**Source information:**

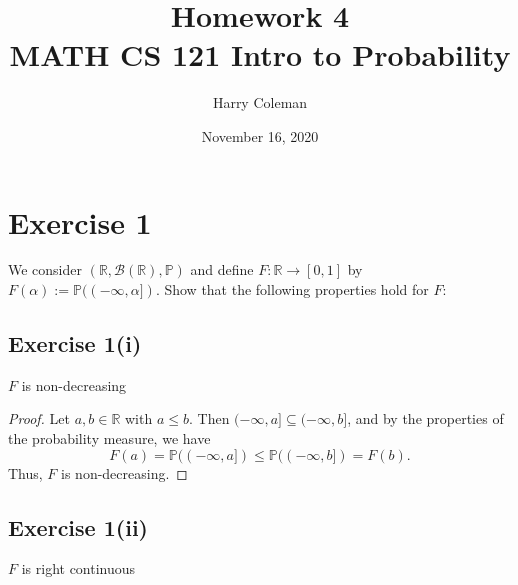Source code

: \documentclass[12pt]{article}
\newenvironment{problem}
    {\begin{lrbox}{\mybox}\begin{minipage}{0.98\textwidth}}
    {\end{minipage}\end{lrbox}\framebox[\textwidth]{\usebox{\mybox}}}
\newcommand{\R}{\mathbb{R}} %
\renewcommand{\P}{\mathbb{P}} %
\newcommand{\BB}{\mathcal{B}} %
\newcommand{\<}{\left\langle} %
\renewcommand{\>}{\right\rangle} %
\begin{document}
 
\title{Homework 4\\
    \large MATH CS 121 Intro to Probability
}
\author{Harry Coleman}
\date{November 16, 2020}
\maketitle

\section*{Exercise 1}
\begin{problem}
    We consider $(\R, \BB(\R), \P)$ and define $F:\R\to[0,1]$ by $F(\alpha):=\P((-\infty,\alpha])$. Show that the following properties hold for $F$:
\end{problem}

\subsection*{Exercise 1(i)}
\begin{problem}
    $F$ is non-decreasing
\end{problem}

\begin{proof}
    Let $a,b\in\R$ with $a\leq b$. Then $(-\infty, a] \subseteq (-\infty, b]$, and by the properties of the probability measure, we have
    \[F(a) = \P((-\infty,a]) \leq \P((-\infty,b]) = F(b).\]
    Thus, $F$ is non-decreasing.
    
\end{proof}

\subsection*{Exercise 1(ii)}
\begin{problem}
    $F$ is right continuous
\end{problem}
\end{document}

**Directions for this task:** Read the data above. Pull out each line in which the string "mybox" appears.

**Finished task:**
    {\begin{lrbox}{\mybox}\begin{minipage}{0.98\textwidth}}
    {\end{minipage}\end{lrbox}\framebox[\textwidth]{\usebox{\mybox}}}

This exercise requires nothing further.